Charming Dawn Sneak Peek

Prologue

Prague, Fourteen Years Ago

When Christof Vogel passed the old Vysehrad train station on his way home from school, and a shimmering bumblebee meandered into his path, he grinned and changed direction, accepting the invitation. 

He hadn’t seen Ofelia at recess, which meant she was probably in the library or being a teacher’s assistant—a job no one truly wanted—but was one guaranteed way to avoid the dangers of being a social outcast on the schoolyard. She had it almost as bad as him. That she trusted him with this small magic made his chest ache in that peculiar way he longed for. Something settled in him, finally restful after the long day spent trying to avoid the attention of the older boys. 

Undeterred by the tall metal fencing, he headed toward the hill at the south end of the building, climbing the broken stone staircase cut into the slope. It ended at the changing house, and he crossed into the wild growth.

Ofelia had left him a path, and the brambles closed behind his heels as he went. She was as good with everyday plants as she was with magical bees. He found his way to a shorter chain link fence and scaled it easily. He kicked a leg over and dropped into the high grass along the tracks. 

The passenger station loomed, a three-storied beauty in sun-bleached shades of ivory that crumbled a little more every day, its boarded-up windows and doors relentlessly graffitied and roof a patchwork of blue tarps nailed down with boards. It seemed to sigh at his arrival, reminding him of a tired old woman slouching over her hand cart as she waited for the late-night tram.

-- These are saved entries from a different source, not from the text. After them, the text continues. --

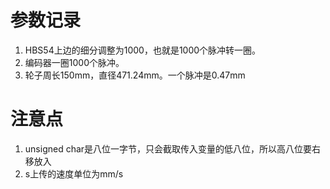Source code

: # 参数记录
1. HBS54上边的细分调整为1000，也就是1000个脉冲转一圈。
2. 编码器一圈1000个脉冲。
3. 轮子周长150mm，直径471.24mm。一个脉冲是0.47mm
   
# 注意点
1. unsigned char是八位一字节，只会截取传入变量的低八位，所以高八位要右移放入
2. s上传的速度单位为mm/s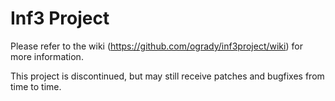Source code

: Inf3 Project
===========
Please refer to the wiki (https://github.com/ogrady/inf3project/wiki) for more information.


This project is discontinued, but may still receive patches and bugfixes from time to time.
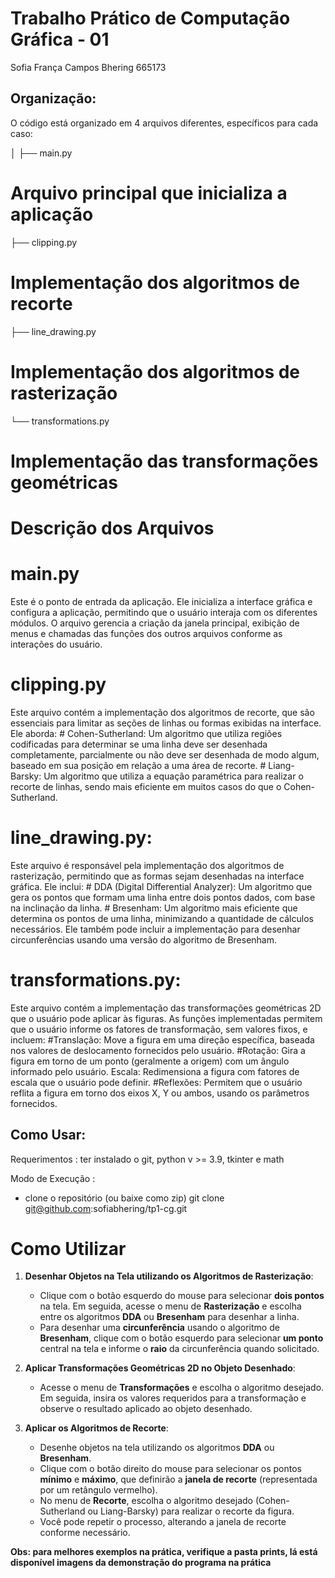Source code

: # Trabalho Prático de Computação Gráfica - 01

Sofia França Campos Bhering 
665173 


## Organização:

O código está organizado em 4 arquivos diferentes, específicos para cada caso:

│
├── main.py                     
# Arquivo principal que inicializa a aplicação
├── clipping.py                
 # Implementação dos algoritmos de recorte
├── line_drawing.py             
# Implementação dos algoritmos de rasterização
└── transformations.py           
# Implementação das transformações geométricas


# Descrição dos Arquivos

# main.py
Este é o ponto de entrada da aplicação. Ele inicializa a interface gráfica e configura a aplicação, permitindo que o usuário interaja com os diferentes módulos. O arquivo gerencia a criação da janela principal, exibição de menus e chamadas das funções dos outros arquivos conforme as interações do usuário.

# clipping.py 
Este arquivo contém a implementação dos algoritmos de recorte, que são essenciais para limitar as seções de linhas ou formas exibidas na interface. Ele aborda:
    # Cohen-Sutherland:
 Um algoritmo que utiliza regiões codificadas para determinar se uma linha deve ser desenhada completamente, parcialmente ou não deve ser desenhada de modo algum, baseado em sua posição em relação a uma área de recorte.
    # Liang-Barsky: 
Um algoritmo que utiliza a equação paramétrica para realizar o recorte de linhas, sendo mais eficiente em muitos casos do que o Cohen-Sutherland.

# line_drawing.py:
Este arquivo é responsável pela implementação dos algoritmos de rasterização, permitindo que as formas sejam desenhadas na interface gráfica. Ele inclui:
    # DDA (Digital Differential Analyzer): 
Um algoritmo que gera os pontos que formam uma linha entre dois pontos dados, com base na inclinação da linha.
    # Bresenham: 
Um algoritmo mais eficiente que determina os pontos de uma linha, minimizando a quantidade de cálculos necessários. Ele também pode incluir a implementação para desenhar circunferências usando uma versão do algoritmo de Bresenham.

# transformations.py:
Este arquivo contém a implementação das transformações geométricas 2D que o usuário pode aplicar às figuras. As funções implementadas permitem que o usuário informe os fatores de transformação, sem valores fixos, e incluem:
    #Translação: 
Move a figura em uma direção específica, baseada nos valores de deslocamento fornecidos pelo usuário.
    #Rotação: 
Gira a figura em torno de um ponto (geralmente a origem) com um ângulo informado pelo usuário.
Escala: Redimensiona a figura com fatores de escala que o usuário pode definir.
    #Reflexões: 
Permitem que o usuário reflita a figura em torno dos eixos X, Y ou ambos, usando os parâmetros fornecidos.

## Como Usar: 

Requerimentos : ter instalado o git, python v >= 3.9, tkinter e math

Modo de Execução :

- clone o repositório (ou baixe como zip)
git clone git@github.com:sofiabhering/tp1-cg.git


# Como Utilizar

1. **Desenhar Objetos na Tela utilizando os Algoritmos de Rasterização**:
   - Clique com o botão esquerdo do mouse para selecionar **dois pontos** na tela. Em seguida, acesse o menu de **Rasterização** e escolha entre os algoritmos **DDA** ou **Bresenham** para desenhar a linha.
   - Para desenhar uma **circunferência** usando o algoritmo de **Bresenham**, clique com o botão esquerdo para selecionar **um ponto** central na tela e informe o **raio** da circunferência quando solicitado.

2. **Aplicar Transformações Geométricas 2D no Objeto Desenhado**:
   - Acesse o menu de **Transformações** e escolha o algoritmo desejado. Em seguida, insira os valores requeridos para a transformação e observe o resultado aplicado ao objeto desenhado.

3. **Aplicar os Algoritmos de Recorte**:
   - Desenhe objetos na tela utilizando os algoritmos **DDA** ou **Bresenham**.
   - Clique com o botão direito do mouse para selecionar os pontos **mínimo** e **máximo**, que definirão a **janela de recorte** (representada por um retângulo vermelho).
   - No menu de **Recorte**, escolha o algoritmo desejado (Cohen-Sutherland ou Liang-Barsky) para realizar o recorte da figura.
   - Você pode repetir o processo, alterando a janela de recorte conforme necessário.

**Obs: para melhores exemplos na prática, verifique a pasta prints, lá está disponível imagens da demonstração do programa na prática**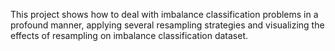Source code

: This project shows how to deal with imbalance classification problems in a profound manner, applying several resampling strategies and visualizing the effects of resampling on imbalance classification dataset.
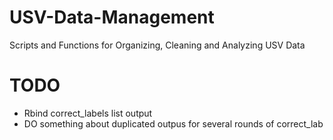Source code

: # USV-Data-Management
Scripts and Functions  for Organizing, Cleaning and Analyzing  USV Data

# TODO

* Rbind correct_labels list output
* DO something about duplicated outpus for several rounds of correct_lab
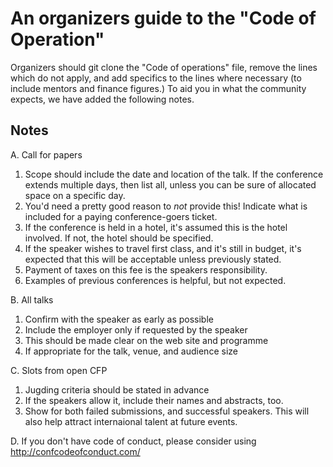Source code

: # An organizers guide to the "Code of Operation"

Organizers should git clone the "Code of operations" file, remove the lines which do not apply, and add specifics to the lines where necessary (to include mentors and finance figures.) To aid you in what the community expects, we have added the following notes.

## Notes

A. Call for papers
 1. Scope should include the date and location of the talk. If the conference extends multiple days, then list all, unless you can be sure of allocated space on a specific day.
 2. You'd need a pretty good reason to _not_ provide this! Indicate what is included for a paying conference-goers ticket.
 3. If the conference is held in a hotel, it's assumed this is the hotel involved. If not, the hotel should be specified.
 4. If the speaker wishes to travel first class, and it's still in budget, it's expected that this will be acceptable unless previously stated.
 5. Payment of taxes on this fee is the speakers responsibility.
 6. Examples of previous conferences is helpful, but not expected.

B. All talks
 1. Confirm with the speaker as early as possible
 2. Include the employer only if requested by the speaker
 3. This should be made clear on the web site and programme
 4. If appropriate for the talk, venue, and audience size

C. Slots from open CFP
 1. Jugding criteria should be stated in advance
 2. If the speakers allow it, include their names and abstracts, too.
 3. Show for both failed submissions, and successful speakers. This will also help attract internaional talent at future events.

D. If you don't have code of conduct, please consider using http://confcodeofconduct.com/
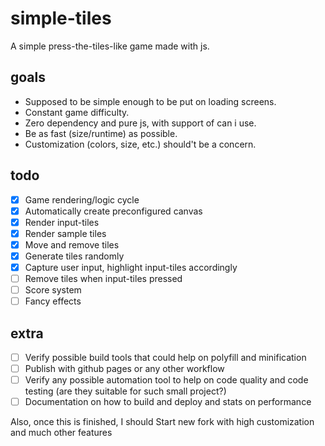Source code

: # simple-tiles

A simple press-the-tiles-like game made with js.

## goals

- Supposed to be simple enough to be put on loading screens.
- Constant game difficulty.
- Zero dependency and pure js, with support of can i use.
- Be as fast (size/runtime) as possible.
- Customization (colors, size, etc.) should't be a concern.

## todo

- [x] Game rendering/logic cycle
- [x] Automatically create preconfigured canvas
- [x] Render input-tiles
- [x] Render sample tiles
- [x] Move and remove tiles
- [x] Generate tiles randomly
- [x] Capture user input, highlight input-tiles accordingly
- [ ] Remove tiles when input-tiles pressed
- [ ] Score system
- [ ] Fancy effects

## extra

- [ ] Verify possible build tools that could help on polyfill and minification
- [ ] Publish with github pages or any other workflow
- [ ] Verify any possible automation tool to help on code quality and code testing (are they suitable for such small project?)
- [ ] Documentation on how to build and deploy and stats on performance

Also, once this is finished, I should Start new fork with high customization and much other features

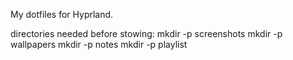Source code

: My dotfiles for Hyprland.

directories needed before stowing:
mkdir -p screenshots
mkdir -p wallpapers
mkdir -p notes
mkdir -p playlist
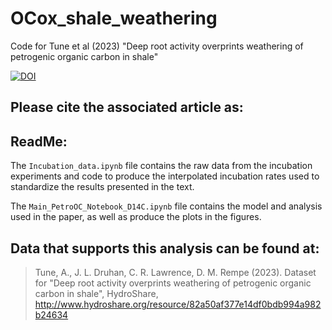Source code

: # OCox_shale_weathering
Code for Tune et al (2023) "Deep root activity overprints weathering of petrogenic organic carbon in shale"

[![DOI](https://zenodo.org/badge/571014262.svg)](https://zenodo.org/badge/latestdoi/571014262)

## Please cite the associated article as: 

## ReadMe:
The `Incubation_data.ipynb` file contains the raw data from the incubation experiments and code to produce the interpolated incubation rates used to standardize the results presented in the text.

The `Main_PetroOC_Notebook_D14C.ipynb` file contains the model and analysis used in the paper, as well as produce the plots in the figures.

## Data that supports this analysis can be found at: 
> Tune, A., J. L. Druhan, C. R. Lawrence, D. M. Rempe (2023). Dataset for "Deep root activity overprints weathering of petrogenic organic carbon in shale", HydroShare, http://www.hydroshare.org/resource/82a50af377e14df0bdb994a982b24634
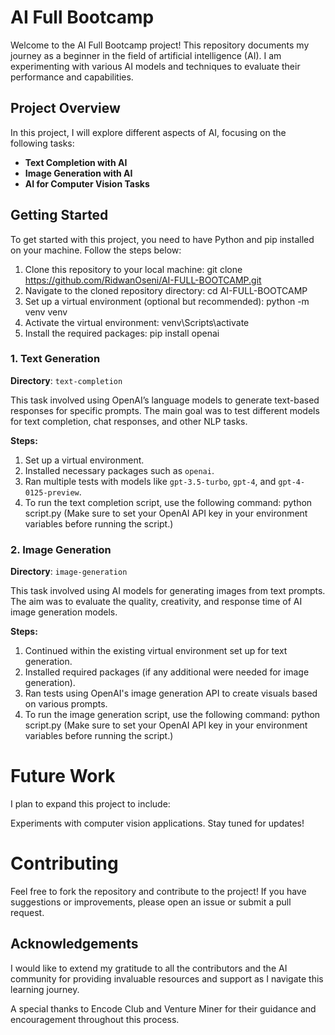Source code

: # AI Full Bootcamp

Welcome to the AI Full Bootcamp project! This repository documents my journey as a beginner in the field of artificial intelligence (AI). I am experimenting with various AI models and techniques to evaluate their performance and capabilities.

## Project Overview

In this project, I will explore different aspects of AI, focusing on the following tasks:

- **Text Completion with AI**
- **Image Generation with AI**
- **AI for Computer Vision Tasks**

## Getting Started

To get started with this project, you need to have Python and pip installed on your machine. Follow the steps below:

1. Clone this repository to your local machine:
    git clone https://github.com/RidwanOseni/AI-FULL-BOOTCAMP.git
2. Navigate to the cloned repository directory:
    cd AI-FULL-BOOTCAMP
3. Set up a virtual environment (optional but recommended):
    python -m venv venv
4. Activate the virtual environment:
    venv\Scripts\activate
5. Install the required packages:
    pip install openai

### 1. Text Generation

**Directory**: `text-completion`

This task involved using OpenAI’s language models to generate text-based responses for specific prompts. The main goal was to test different models for text completion, chat responses, and other NLP tasks.

**Steps:**
1. Set up a virtual environment.
2. Installed necessary packages such as `openai`.
3. Ran multiple tests with models like `gpt-3.5-turbo`, `gpt-4`, and `gpt-4-0125-preview`.
4. To run the text completion script, use the following command:
    python script.py
    (Make sure to set your OpenAI API key in your environment variables before running the script.)


### 2. Image Generation

**Directory**: `image-generation`

This task involved using AI models for generating images from text prompts. The aim was to evaluate the quality, creativity, and response time of AI image generation models.

**Steps:**
1. Continued within the existing virtual environment set up for text generation.
2. Installed required packages (if any additional were needed for image generation).
3. Ran tests using OpenAI's image generation API to create visuals based on various prompts.
4. To run the image generation script, use the following command:
    python script.py
    (Make sure to set your OpenAI API key in your environment variables before running the script.)


# Future Work

I plan to expand this project to include:

Experiments with computer vision applications.
Stay tuned for updates!

# Contributing

Feel free to fork the repository and contribute to the project! If you have suggestions or improvements, please open an issue or submit a pull request.

## Acknowledgements

I would like to extend my gratitude to all the contributors and the AI community for providing invaluable resources and support as I navigate this learning journey. 

A special thanks to Encode Club and Venture Miner for their guidance and encouragement throughout this process.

The station was, everyone agreed,  the most tragic eyesore in all of Prague. Unlike the Municipal House, its more famous sibling, the art nouveau marvel had been lost to ruin and disrepair. Every few years, plans were announced for a restoration that never manifested. As close as it was to home, he and his siblings had been told to stay away from it often. 

He found the loose panel in a boarded-up door, scanning the rails and the grass to make sure he hadn’t been followed. He slipped his backpack inside first, then wiggled into the narrow opening. 

The terminal seemed far larger inside. He passed the corners of junk and trash left by squatters and vagrants. They’d claimed a few spots over the last few months, and he counted on the bees to help him find Ofelia. Each appeared irregularly but exactly when he would have taken a wrong turn. 

He climbed a spiral staircase all the way to the third floor. Upstairs was remarkably untouched. 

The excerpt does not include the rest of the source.